Word is out that if you fall asleep on the job, Kaieteur News will publish your photograph on the front page. Ever since this newspaper published on its front page a photograph of senior operative of the Ministry of Labour sleeping at a conference while the minister was delivering the feature address, there has been less dozing off in our National Assembly.
Quite a few Members of Parliament are known for nodding off during sessions. During a recent sitting, a senior Government official who sits in the National Assembly was about to take a snooze when he noticed the Kaieteur News reporter sitting in the press gallery.
That member quickly rubbed his eyes, got up, and went to the coffee room to recharge his batteries. Another member from the opposition bench was about to fall asleep when he, too, noticed our cameraman at the ready. He flashed a smile, rubbed his eyes and tried not to fall asleep.
I often wonder what would be the reaction if, one day, there was snoring in the Assembly. Now, that would make for some headlines. Would it not?
Not only would the snoring be embarrassing, it would also prevent some of the other Parliamentarians from falling asleep.
I once read about a Marine who pulled into a little town where every room was taken. “You’ve got to have a room somewhere,” he pleaded. “Or just a bed, I don’t care where.”
“Well, I do have a double room with one occupant – an Air Force guy,” admitted the manager, “and he might be glad to split the cost. But to tell you the truth, he snores so loudly that people in adjoining rooms have complained in the past. I’m not sure it’d be worth it to you.”
“No problem,” the tired Marine assured him. “I’ll take it.”
The next morning the Marine came down to breakfast bright-eyed and bushy-tailed. “How’d you sleep?” asked the manager.
“Never better!” he replied
The manager was impressed. “No problem with the other guy snoring, then?”
“Nope, I shut him up in no time,” said the Marine.
“How’d you manage that?” asked the manager. “He was already in bed, snoring away, when I came in the room,” the Marine explained. “I went over, gave him a kiss on the cheek, said, ‘Goodnight, beautiful,’ and he sat up all night watching me.”
One day, the Peeper overheard this conversation between a patient and a doctor.
Patient: Doctor, as soon as I fall asleep I start snoring.
Doctor: Is your snoring loud?
Patient: Yes, very.
Doctor: And does it bother your wife?
Patient: I’m not married.
Doctor: Then what’s the problem?
Patient: I have lost five jobs because of it.
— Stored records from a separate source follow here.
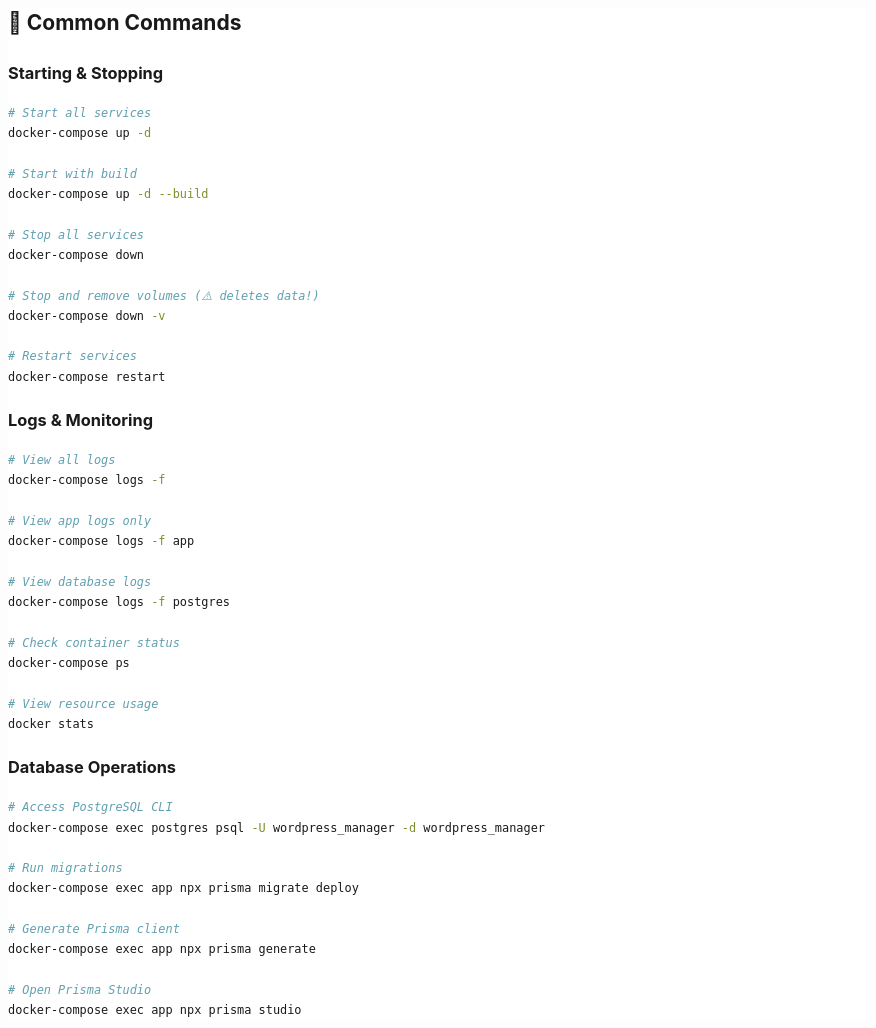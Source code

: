 
## 📝 Common Commands

### Starting & Stopping

```bash
# Start all services
docker-compose up -d

# Start with build
docker-compose up -d --build

# Stop all services
docker-compose down

# Stop and remove volumes (⚠️ deletes data!)
docker-compose down -v

# Restart services
docker-compose restart
```

### Logs & Monitoring

```bash
# View all logs
docker-compose logs -f

# View app logs only
docker-compose logs -f app

# View database logs
docker-compose logs -f postgres

# Check container status
docker-compose ps

# View resource usage
docker stats
```

### Database Operations

```bash
# Access PostgreSQL CLI
docker-compose exec postgres psql -U wordpress_manager -d wordpress_manager

# Run migrations
docker-compose exec app npx prisma migrate deploy

# Generate Prisma client
docker-compose exec app npx prisma generate

# Open Prisma Studio
docker-compose exec app npx prisma studio
```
One guy I knew had problems sleeping. He went to see his doctor, who prescribed some extra strong sleeping pills. Sunday night the guy took the pills, slept well, and was awake before he heard the alarm. He took his time getting to the office, strolled in and said to the boss: “I didn’t have a bit of trouble getting up this morning.”
“That’s fine,” roared the boss, “but where were you Monday and Tuesday?
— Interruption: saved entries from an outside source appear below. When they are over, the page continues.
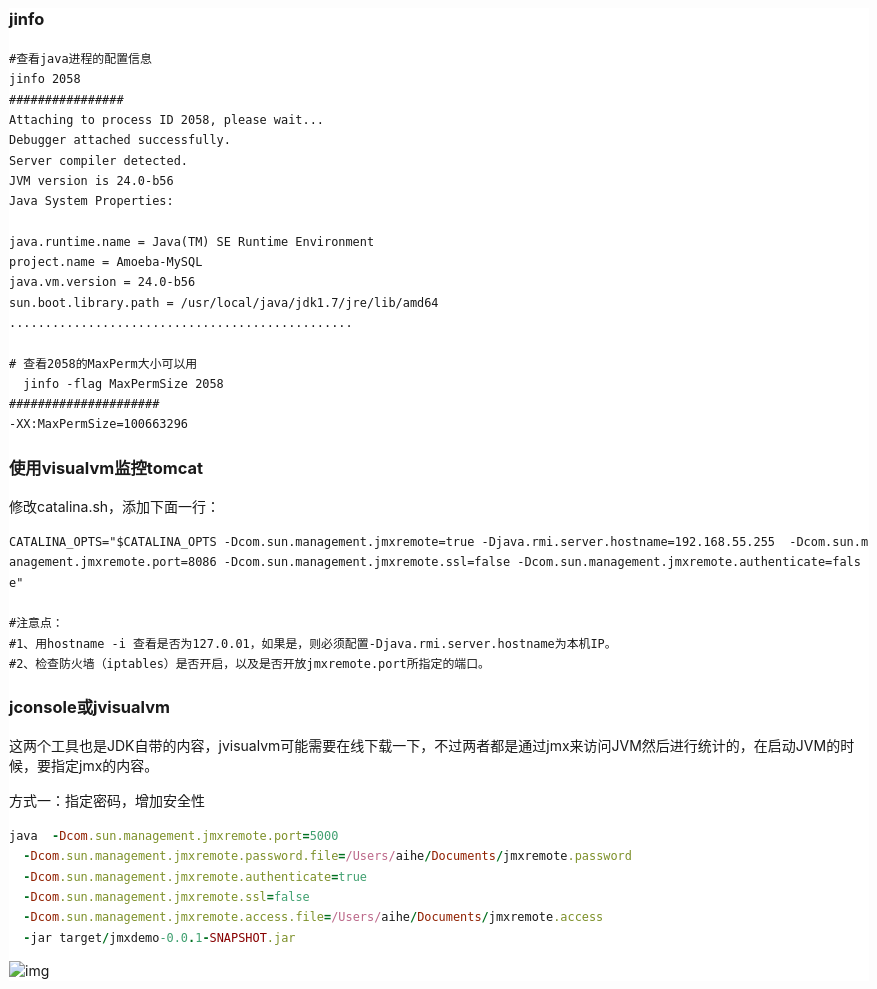 ### jinfo

```
#查看java进程的配置信息
jinfo 2058
################
Attaching to process ID 2058, please wait...
Debugger attached successfully.
Server compiler detected.
JVM version is 24.0-b56
Java System Properties:

java.runtime.name = Java(TM) SE Runtime Environment
project.name = Amoeba-MySQL
java.vm.version = 24.0-b56
sun.boot.library.path = /usr/local/java/jdk1.7/jre/lib/amd64
................................................

# 查看2058的MaxPerm大小可以用
  jinfo -flag MaxPermSize 2058
#####################
-XX:MaxPermSize=100663296
```

### 使用visualvm监控tomcat

修改catalina.sh，添加下面一行：

```
CATALINA_OPTS="$CATALINA_OPTS -Dcom.sun.management.jmxremote=true -Djava.rmi.server.hostname=192.168.55.255  -Dcom.sun.management.jmxremote.port=8086 -Dcom.sun.management.jmxremote.ssl=false -Dcom.sun.management.jmxremote.authenticate=false"

#注意点：
#1、用hostname -i 查看是否为127.0.01，如果是，则必须配置-Djava.rmi.server.hostname为本机IP。
#2、检查防火墙（iptables）是否开启，以及是否开放jmxremote.port所指定的端口。
```


### jconsole或jvisualvm

这两个工具也是JDK自带的内容，jvisualvm可能需要在线下载一下，不过两者都是通过jmx来访问JVM然后进行统计的，在启动JVM的时候，要指定jmx的内容。

方式一：指定密码，增加安全性

```ruby
java  -Dcom.sun.management.jmxremote.port=5000  
  -Dcom.sun.management.jmxremote.password.file=/Users/aihe/Documents/jmxremote.password   
  -Dcom.sun.management.jmxremote.authenticate=true 
  -Dcom.sun.management.jmxremote.ssl=false 
  -Dcom.sun.management.jmxremote.access.file=/Users/aihe/Documents/jmxremote.access 
  -jar target/jmxdemo-0.0.1-SNAPSHOT.jar
```

![img](https:////upload-images.jianshu.io/upload_images/426671-c68fda6c5b2a9f53.jpg?imageMogr2/auto-orient/strip|imageView2/2/w/886/format/webp)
Then there was the case of the clever businessman desperately trying to take a nap on a plane, except that sitting next to him was a mathematician who wanted to talk.
The mathematician leaned over to the businessman and asked if he would like to play a fun game. The businessman politely declined and rolled over to the window to catch a few winks.
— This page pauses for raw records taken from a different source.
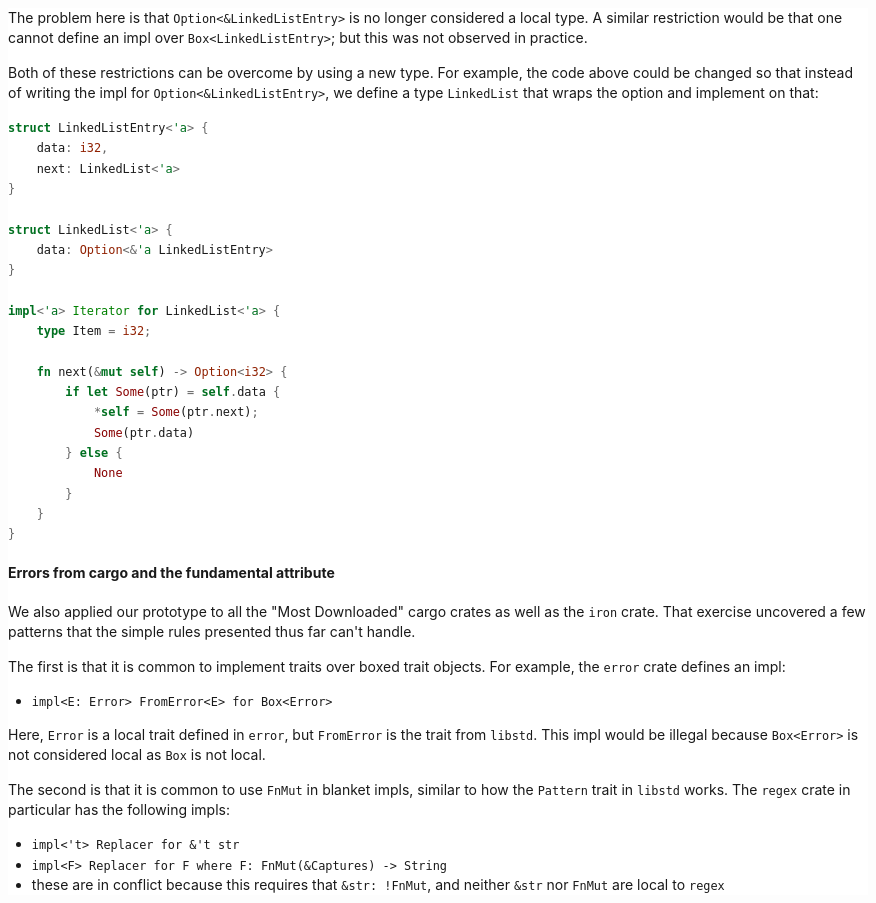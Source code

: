 The problem here is that `Option<&LinkedListEntry>` is no longer
considered a local type. A similar restriction would be that one
cannot define an impl over `Box<LinkedListEntry>`; but this was not
observed in practice.

Both of these restrictions can be overcome by using a new type.  For
example, the code above could be changed so that instead of writing
the impl for `Option<&LinkedListEntry>`, we define a type `LinkedList`
that wraps the option and implement on that:

```rust
struct LinkedListEntry<'a> {
    data: i32,
    next: LinkedList<'a>
}

struct LinkedList<'a> {
    data: Option<&'a LinkedListEntry>
}

impl<'a> Iterator for LinkedList<'a> {
    type Item = i32;

    fn next(&mut self) -> Option<i32> {
        if let Some(ptr) = self.data {
            *self = Some(ptr.next);
            Some(ptr.data)
        } else {
            None
        }
    }
}
```

#### Errors from cargo and the fundamental attribute

We also applied our prototype to all the "Most Downloaded" cargo
crates as well as the `iron` crate. That exercise uncovered a few
patterns that the simple rules presented thus far can't handle.

The first is that it is common to implement traits over boxed trait
objects. For example, the `error` crate defines an impl:

- `impl<E: Error> FromError<E> for Box<Error>`

Here, `Error` is a local trait defined in `error`, but `FromError` is
the trait from `libstd`. This impl would be illegal because
`Box<Error>` is not considered local as `Box` is not local.

The second is that it is common to use `FnMut` in blanket impls,
similar to how the `Pattern` trait in `libstd` works. The `regex` crate
in particular has the following impls:

- `impl<'t> Replacer for &'t str`
- `impl<F> Replacer for F where F: FnMut(&Captures) -> String`
- these are in conflict because this requires that `&str: !FnMut`, and
  neither `&str` nor `FnMut` are local to `regex`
The mathematician persisted, and explained that the game was real easy and lots of fun. He explained, “I ask you a question, and if you don’t know the answer you pay me $5. Then you ask me a question, and if I don’t know the answer I’ll pay you $5.”
Again, the businessman politely declined and tried to get to sleep. The mathematician, now somewhat agitated, said, “Okay, if you don’t know the answer you pay me $5, and if I don’t know the answer I’ll pay you $50!”
This caught the businessman’s attention, and he saw no end to this torment unless he played, so he agreed to the game. The mathematician asked the first question. “What’s the distance from the earth to the moon?”
The businessman didn’t say a word, but reached into his wallet, pulled out a five-dollar bill and handed it to the mathematician.
Now, it was the businessman’s turn. He asked the mathematician: “What goes up a hill with three legs and comes down on four?”
The mathematician looked up at him with a puzzled look. He took out his laptop computer and searched all of his references. He tapped into the air phone with his modem and searched the Internet. Frustrated, he sent e-mail to his co-workers, all to no avail.
After about an hour, he awoke the businessman and handed him $50. The businessman politely took the $50 and turned away to try to get back to sleep.
The mathematician then hit the businessman, saying: “What goes up a hill with three legs, and comes down on four?”
The businessman calmly pulls out his wallet, handed the mathematician five dollars, and went back to sleep.